December
18. 2006
Pinochet’s
Apologists: ‘He Was Better than Castro’!
When
longtime Chilean dictator Augusto Pinochet died on Dec. 10 at the age of
91, it set off clashes in the dictator’s homeland, in which 39 people
were arrested. It also set off bitter, but much less violent, brawling
among American pundits, about exactly how bad Pinochet was.
A consensus
soon emerged among right-wing pundits in the U.S.: Sure, Pinochet did a
few bad things here and there. But at least he overthrew a socialist
government, which probably would’ve done worse. And besides, when it
comes to Cold War-era Latin-American dictators, Fidel Castro was much,
much worse - and the media clearly won’t be nearly as tough on him when
he inevitably dies.
All of
this, of course, is based on pure conjecture. We’ll never know how Chile
would have turned out had Salvador Allende remained in power. And not
only is the hypothetical media response to Castro’s death based on
conjecture as well, but it’s completely beside the point.
This once
again demonstrates that large segments of the conservative punditocracy
think of no event as more important than the liberal media’s
“distortion” of said event. You know, the people who think of “Abu
Ghraib” as “that awful time that the media made the soldiers look bad.”
Therefore, the biggest story about Pinochet’s death is not that a
horrible tyrant of the 20th Century is dead. It’s that
they’re more negative about him than they will be about Castro.
Let’s be
clear about one thing: Pinochet was a bad, bad man. He overthrew a
democratically elected government in a military coup, served as a
dictator for nearly two decades, murdered thousands of his own people
and tortured many, many more. He also plundered his own country’s
treasury and evaded numerous war-crimes tribunals at the end of his
life, always suddenly coming down with an illness just when his trials
were about to start.
The excuses
used by the right in defense of him are totally shameful, and absolutely
no worse than those on the far left who have a blind spot about Castro.

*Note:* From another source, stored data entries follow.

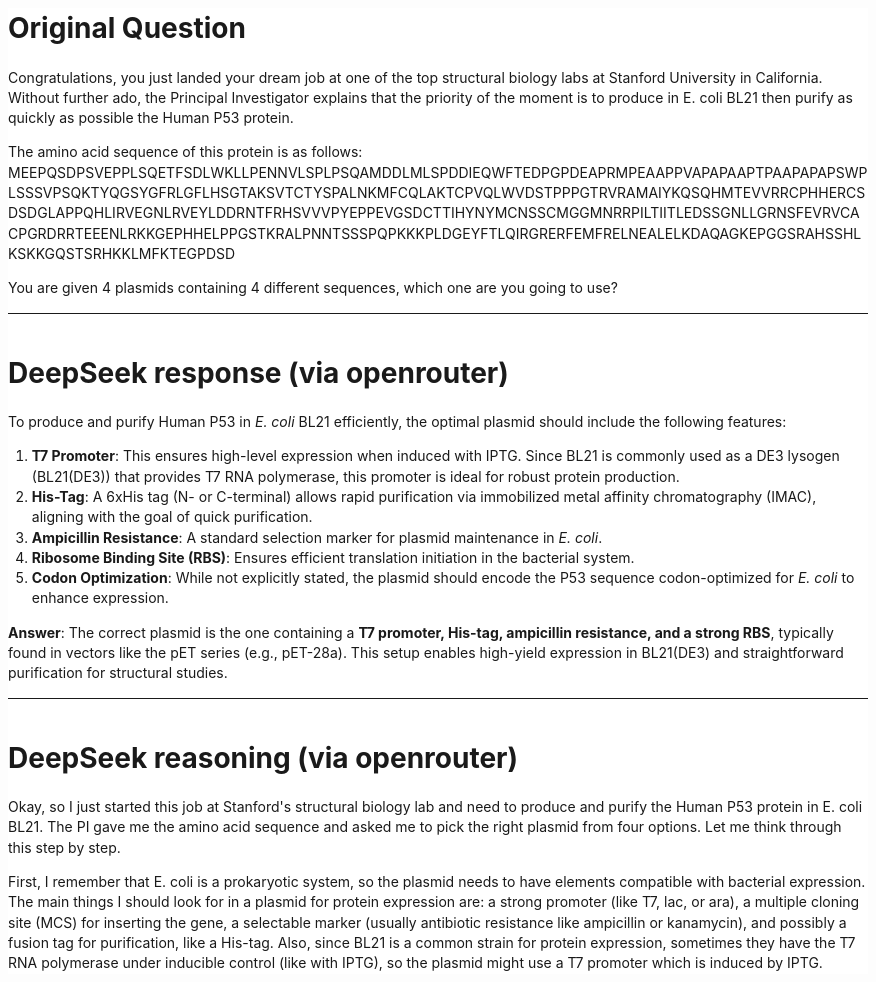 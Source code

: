# Original Question

Congratulations, you just landed your dream job at one of the top structural biology labs at Stanford University in California. Without further ado, the Principal Investigator explains that the priority of the moment is to produce in E. coli BL21 then purify as quickly as possible the Human P53 protein.

The amino acid sequence of this protein is as follows:
MEEPQSDPSVEPPLSQETFSDLWKLLPENNVLSPLPSQAMDDLMLSPDDIEQWFTEDPGPDEAPRMPEAAPPVAPAPAAPTPAAPAPAPSWPLSSSVPSQKTYQGSYGFRLGFLHSGTAKSVTCTYSPALNKMFCQLAKTCPVQLWVDSTPPPGTRVRAMAIYKQSQHMTEVVRRCPHHERCSDSDGLAPPQHLIRVEGNLRVEYLDDRNTFRHSVVVPYEPPEVGSDCTTIHYNYMCNSSCMGGMNRRPILTIITLEDSSGNLLGRNSFEVRVCACPGRDRRTEEENLRKKGEPHHELPPGSTKRALPNNTSSSPQPKKKPLDGEYFTLQIRGRERFEMFRELNEALELKDAQAGKEPGGSRAHSSHLKSKKGQSTSRHKKLMFKTEGPDSD

You are given 4 plasmids containing 4 different sequences, which one are you going to use?


---

# DeepSeek response (via openrouter)

To produce and purify Human P53 in *E. coli* BL21 efficiently, the optimal plasmid should include the following features:

1. **T7 Promoter**: This ensures high-level expression when induced with IPTG. Since BL21 is commonly used as a DE3 lysogen (BL21(DE3)) that provides T7 RNA polymerase, this promoter is ideal for robust protein production.  
2. **His-Tag**: A 6xHis tag (N- or C-terminal) allows rapid purification via immobilized metal affinity chromatography (IMAC), aligning with the goal of quick purification.  
3. **Ampicillin Resistance**: A standard selection marker for plasmid maintenance in *E. coli*.  
4. **Ribosome Binding Site (RBS)**: Ensures efficient translation initiation in the bacterial system.  
5. **Codon Optimization**: While not explicitly stated, the plasmid should encode the P53 sequence codon-optimized for *E. coli* to enhance expression.  

**Answer**: The correct plasmid is the one containing a **T7 promoter, His-tag, ampicillin resistance, and a strong RBS**, typically found in vectors like the pET series (e.g., pET-28a). This setup enables high-yield expression in BL21(DE3) and straightforward purification for structural studies.

---

# DeepSeek reasoning (via openrouter)

Okay, so I just started this job at Stanford's structural biology lab and need to produce and purify the Human P53 protein in E. coli BL21. The PI gave me the amino acid sequence and asked me to pick the right plasmid from four options. Let me think through this step by step.

First, I remember that E. coli is a prokaryotic system, so the plasmid needs to have elements compatible with bacterial expression. The main things I should look for in a plasmid for protein expression are: a strong promoter (like T7, lac, or ara), a multiple cloning site (MCS) for inserting the gene, a selectable marker (usually antibiotic resistance like ampicillin or kanamycin), and possibly a fusion tag for purification, like a His-tag. Also, since BL21 is a common strain for protein expression, sometimes they have the T7 RNA polymerase under inducible control (like with IPTG), so the plasmid might use a T7 promoter which is induced by IPTG.
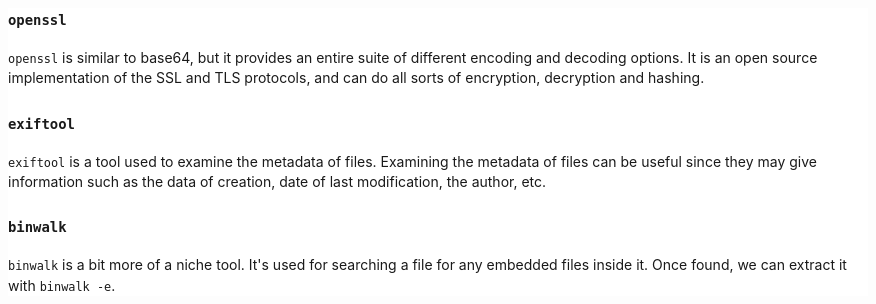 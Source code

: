 ### `openssl`
`openssl` is similar to base64, but it provides an entire suite of different encoding and decoding options. It is an open source implementation of the SSL and TLS protocols, and can do all sorts of encryption, decryption and hashing.

### `exiftool`
`exiftool` is a tool used to examine the metadata of files. Examining the metadata of files can be useful since they may give information such as the data of creation, date of last modification, the author, etc.

### `binwalk`
`binwalk` is a bit more of a niche tool. It's used for searching a file for any embedded files inside it.
Once found, we can extract it with `binwalk -e`.


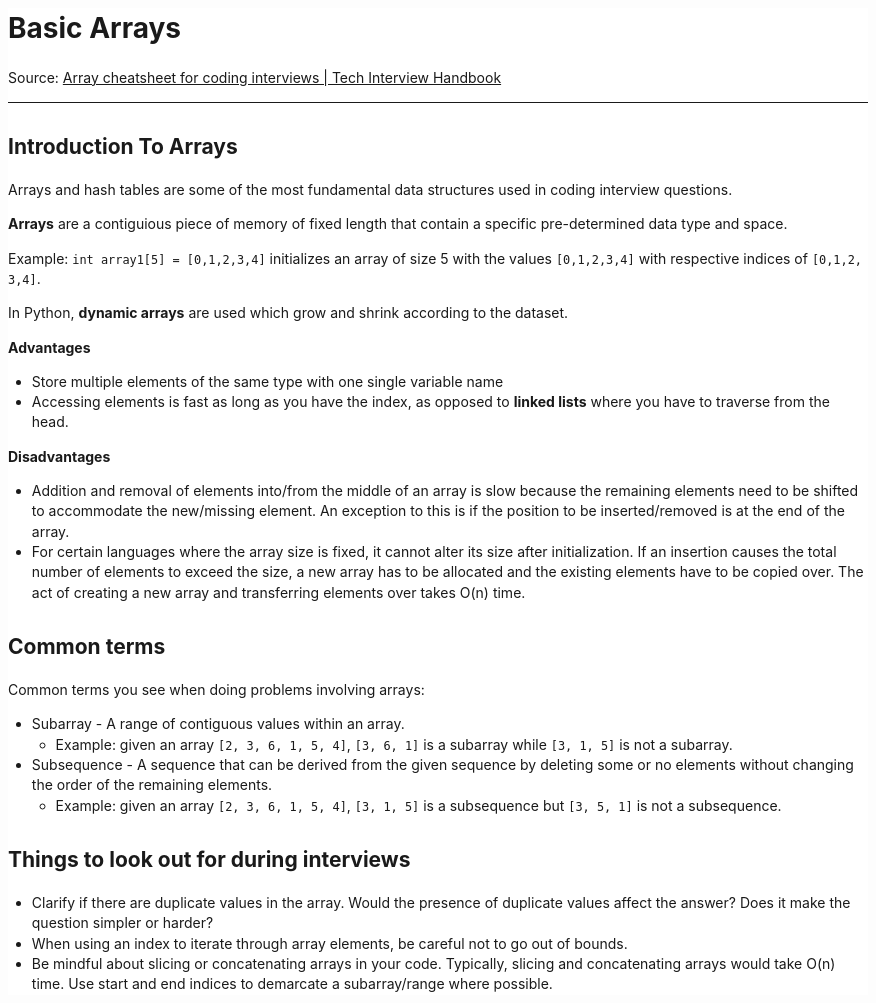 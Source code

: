 # Basic Arrays

Source: [Array cheatsheet for coding interviews | Tech Interview Handbook](https://www.techinterviewhandbook.org/algorithms/array/)

---

## Introduction To Arrays

Arrays and hash tables are some of the most fundamental data structures used in coding interview questions. 

**Arrays** are a contiguious piece of memory of fixed length that contain a specific pre-determined data type and space.

Example: `int array1[5] = [0,1,2,3,4]`  initializes an array of size 5 with the values `[0,1,2,3,4]` with respective indices of `[0,1,2,3,4]`.

In Python, **dynamic arrays** are used which grow and shrink according to the dataset.

**Advantages**

- Store multiple elements of the same type with one single variable name
- Accessing elements is fast as long as you have the index, as opposed to **linked lists** where you have to traverse from the head.

**Disadvantages**

- Addition and removal of elements into/from the middle of an array is slow because the remaining elements need to be shifted to accommodate the new/missing element. An exception to this is if the position to be inserted/removed is at the end of the array.
- For certain languages where the array size is fixed, it cannot alter its size after initialization. If an insertion causes the total number of elements to exceed the size, a new array has to be allocated and the existing elements have to be copied over. The act of creating a new array and transferring elements over takes O(n) time.

## Common terms

Common terms you see when doing problems involving arrays:

- Subarray - A range of contiguous values within an array.
  - Example: given an array `[2, 3, 6, 1, 5, 4]`, `[3, 6, 1]` is a subarray while `[3, 1, 5]` is not a subarray.
- Subsequence - A sequence that can be derived from the given sequence by deleting some or no elements without changing the order of the remaining elements.
  - Example: given an array `[2, 3, 6, 1, 5, 4]`, `[3, 1, 5]` is a subsequence but `[3, 5, 1]` is not a subsequence.

## Things to look out for during interviews

- Clarify if there are duplicate values in the array. Would the presence of duplicate values affect the answer? Does it make the question simpler or harder?
- When using an index to iterate through array elements, be careful not to go out of bounds.
- Be mindful about slicing or concatenating arrays in your code. Typically, slicing and concatenating arrays would take O(n) time. Use start and end indices to demarcate a subarray/range where possible.
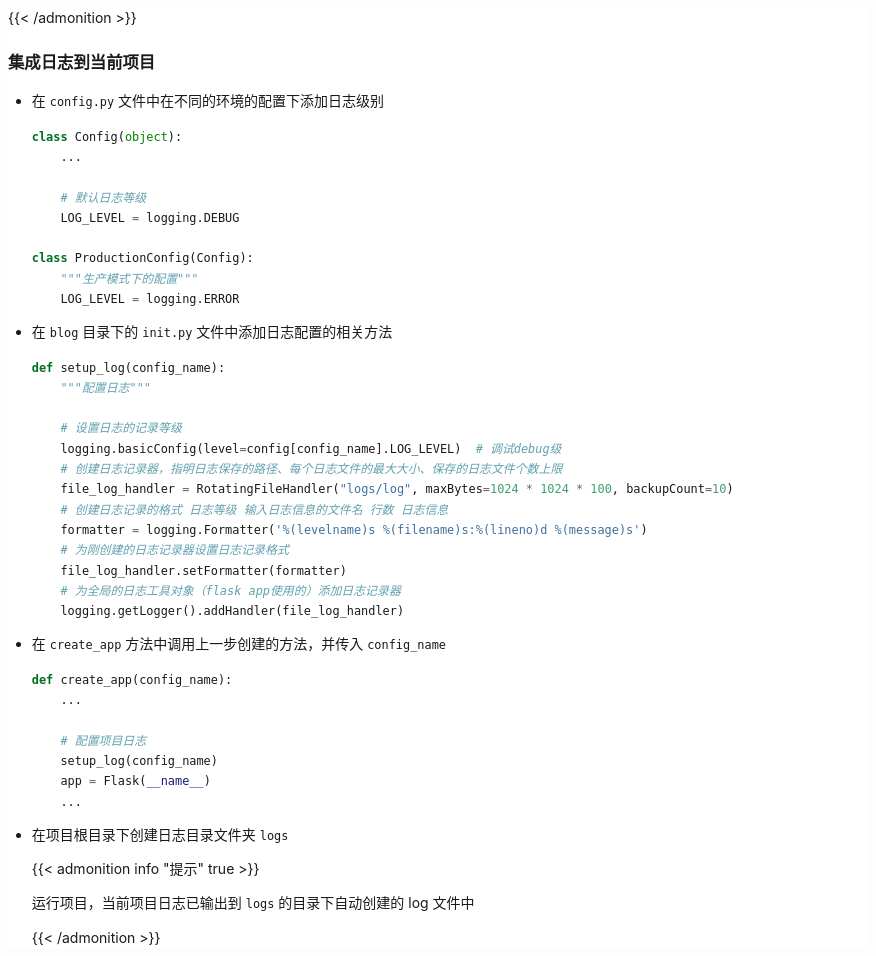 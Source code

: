{{< /admonition >}}

### 集成日志到当前项目

- 在 `config.py` 文件中在不同的环境的配置下添加日志级别

  ```python
  class Config(object):
      ...

      # 默认日志等级
      LOG_LEVEL = logging.DEBUG

  class ProductionConfig(Config):
      """生产模式下的配置"""
      LOG_LEVEL = logging.ERROR
  ```

- 在 `blog` 目录下的 `init.py` 文件中添加日志配置的相关方法

  ```python
  def setup_log(config_name):
      """配置日志"""

      # 设置日志的记录等级
      logging.basicConfig(level=config[config_name].LOG_LEVEL)  # 调试debug级
      # 创建日志记录器，指明日志保存的路径、每个日志文件的最大大小、保存的日志文件个数上限
      file_log_handler = RotatingFileHandler("logs/log", maxBytes=1024 * 1024 * 100, backupCount=10)
      # 创建日志记录的格式 日志等级 输入日志信息的文件名 行数 日志信息
      formatter = logging.Formatter('%(levelname)s %(filename)s:%(lineno)d %(message)s')
      # 为刚创建的日志记录器设置日志记录格式
      file_log_handler.setFormatter(formatter)
      # 为全局的日志工具对象（flask app使用的）添加日志记录器
      logging.getLogger().addHandler(file_log_handler)
  ```

- 在 `create_app` 方法中调用上一步创建的方法，并传入 `config_name`

  ```python
  def create_app(config_name):
      ...

      # 配置项目日志
      setup_log(config_name)
      app = Flask(__name__)
      ...
  ```

- 在项目根目录下创建日志目录文件夹 `logs`

  {{< admonition info "提示" true >}}

  运行项目，当前项目日志已输出到 `logs` 的目录下自动创建的 log 文件中

  {{< /admonition >}}
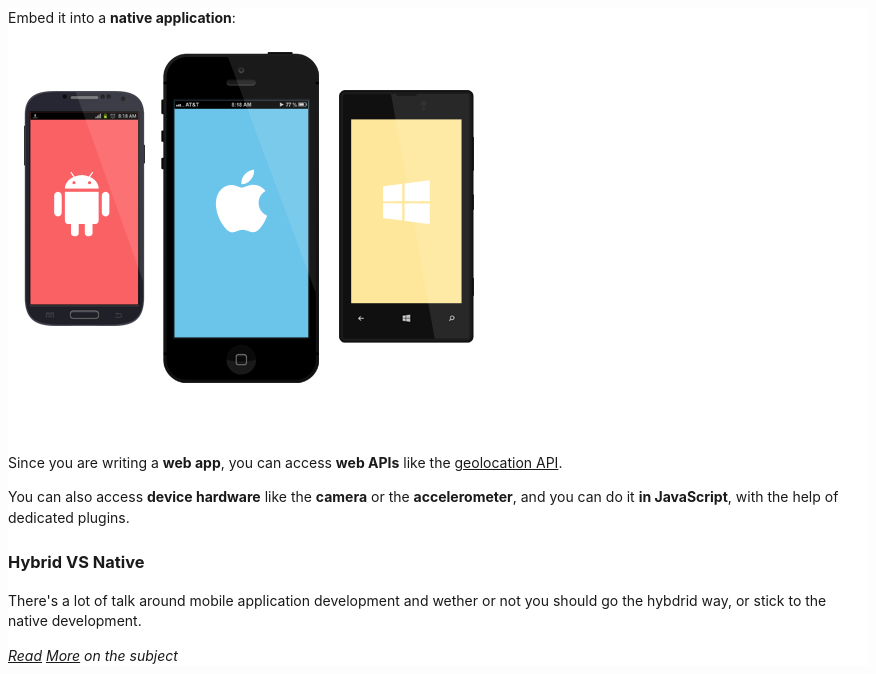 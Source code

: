 

<p class='center' style='margin-top:150px;font-size:2em;'><i class='fa fa-arrow-right' aria-hidden='true'></i></p>



Embed it into a **native application**:

<img src='images/native-app.png' class='w100' />





<div class='center'>
  <i class='fa fa-camera x2' aria-hidden='true'></i>
  <br />
  <i class='fa fa-location-arrow x2' aria-hidden='true'></i>
  <br />
  <i class='fa fa-arrows-alt x2' aria-hidden='true'></i>
</div>



Since you are writing a **web app**, you can access **web APIs** like the [geolocation API][geolocation-api].

You can also access **device hardware** like the **camera** or the **accelerometer**, and you can do it **in JavaScript**, with the help of dedicated plugins.

### Hybrid VS Native

There's a lot of talk around mobile application development and wether or not you should go the hybdrid way, or stick to the native development.

_[Read](https://cdn2.hubspot.net/hubfs/3776657/Ionic%20eBook%20-%20Hybrid%20vs%20Native.pdf?utm_source=hs_automation&utm_medium=email&utm_content=60041551&_hsenc=p2ANqtz-8mI1bbQO8sbWgiIUWfi1RRmnzzqBAJm5p6pHYTW0-t1e6UMRbQAjFTlW77qlLCZkxParmZq0DfrkbiW9qEuTEpmKWFDk_Ns7RyfGVeXtMqnp8VxMM&_hsmi=60041551) [More](https://medium.com/@zwacky/hybrid-apps-are-slow-f3367d22e868) on the subject_


[adoptopenjdk]: https://adoptopenjdk.net/index.html
[angular]: https://angular.io
[angular-components]: https://angular.io/guide/architecture#components
[capacitor]: https://capacitor.ionicframework.com/
[chrome]: https://www.google.com/chrome/
[configure-cli-tools]: https://ionicframework.com/docs/installation/android#configuring-command-line-tools
[cordova]: https://cordova.apache.org
[cordova-requirements]: http://cordova.apache.org/docs/en/latest/guide/platforms/android/index.html
[geolocation-api]: https://developer.mozilla.org/en-US/docs/Web/API/Geolocation/Using_geolocation
[ionic]: http://ionicframework.com
[ionic-api-docs]: https://ionicframework.com/docs/api/
[ionic-components]: https://ionicframework.com/docs/components/
[ionic-dev-app]: https://ionicframework.com/docs/appflow/devapp/
[ionic-docs]: https://ionicframework.com/docs/
[ionic-ios-setup]: https://ionicframework.com/docs/installation/ios
[ionic-ios-run]: https://ionicframework.com/docs/building/ios
[ionic-market]: https://market.ionicframework.com/
[ionic-sliding-list]: https://ionicframework.com/docs/api/item-sliding
[node]: https://nodejs.org/en/
[ionic-android-setup]: https://ionicframework.com/docs/installation/android
[ionic-android-run]: https://ionicframework.com/docs/building/android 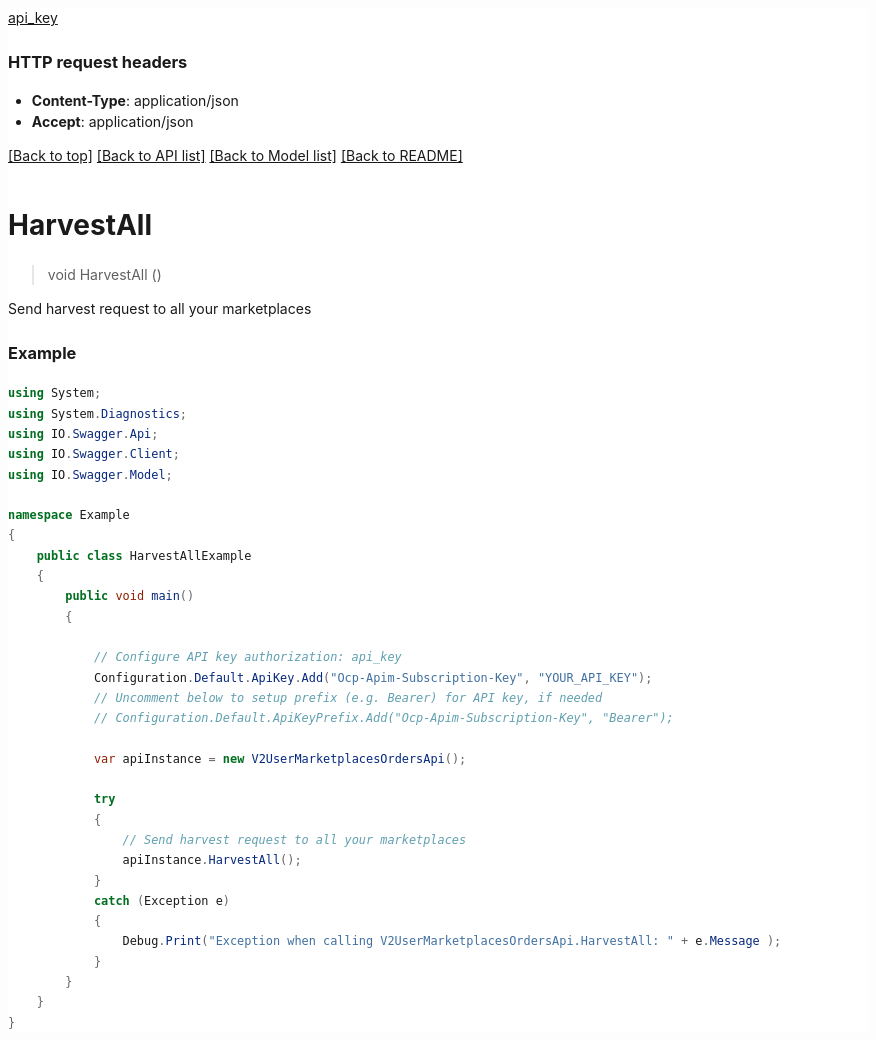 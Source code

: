 [api_key](../README.md#api_key)

### HTTP request headers

 - **Content-Type**: application/json
 - **Accept**: application/json

[[Back to top]](#) [[Back to API list]](../README.md#documentation-for-api-endpoints) [[Back to Model list]](../README.md#documentation-for-models) [[Back to README]](../README.md)

<a name="harvestall"></a>
# **HarvestAll**
> void HarvestAll ()

Send harvest request to all your marketplaces

### Example
```csharp
using System;
using System.Diagnostics;
using IO.Swagger.Api;
using IO.Swagger.Client;
using IO.Swagger.Model;

namespace Example
{
    public class HarvestAllExample
    {
        public void main()
        {
            
            // Configure API key authorization: api_key
            Configuration.Default.ApiKey.Add("Ocp-Apim-Subscription-Key", "YOUR_API_KEY");
            // Uncomment below to setup prefix (e.g. Bearer) for API key, if needed
            // Configuration.Default.ApiKeyPrefix.Add("Ocp-Apim-Subscription-Key", "Bearer");

            var apiInstance = new V2UserMarketplacesOrdersApi();

            try
            {
                // Send harvest request to all your marketplaces
                apiInstance.HarvestAll();
            }
            catch (Exception e)
            {
                Debug.Print("Exception when calling V2UserMarketplacesOrdersApi.HarvestAll: " + e.Message );
            }
        }
    }
}
```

They also pretend that it’s somehow a mainstream liberal Democratic
position to be a supporter of communism in Cuba. I know that a handful
of elected officials, Hollywood types and academics think Fidel’s just
the greatest - but they’re wrong, and I think most Democrats know
they’re wrong.
And
besides, even if Pinochet was “better than Castro,” “better than Castro”
doesn’t equal “good.”
Indeed, the
excuses just keep coming. In a see-no-evil symposium on National
Review’s website, various contributors took turns looking the other
way. Pinochet is even given credit for putting himself up for
re-election in 1990, as though this was somehow a dramatic, selfless
act. You’re supposed to put yourself up for re-election!
We also
hear that since Pinochet’s body count was only in the 3,000-4,000 range,
he doesn’t rank as among the 20th Century’s foremost
butchers. This argument is in the exact same logical realm as those who
defend Hitler because after all, he killed fewer people than Stalin did.
Even the
John Birch Society - which I was shocked to learn is even still in
existence - came out in favor of the late dictator, calling him “very
different from the media depiction of him.”
But perhaps
the most ridiculous argument of all came from National Review’s
Jonah Goldberg, who wrote an asinine, Swiftian column (at least, I hope
it was Swiftian) arguing that “Iraq Needs a Pinochet.” Yes, after years
under Saddam’s boot, I’m sure another murderous, cleptocratic dictator
is exactly what the Iraqis have in mind.
Every one
of these arguments is absolutely no different and no more virtuous than
the oft-stated “Mussolini made the trains run on time” defense. And it’s
no better than left-wing excuses for Castro, either.
Pinochet
was a horrible man who killed many of his own people and crushed civil
liberties in his country. Castro is as well, and did many of the same
things. When Castro dies, the fact that a horrible tyrant is dead will
be a far bigger story than whatever a handful of sympathetic journalists
have to say about him. And, I really don’t see why we can’t all agree
that tyrannical dictatorship is wrong and worthy of condemnation,
whether it comes from the left or the right.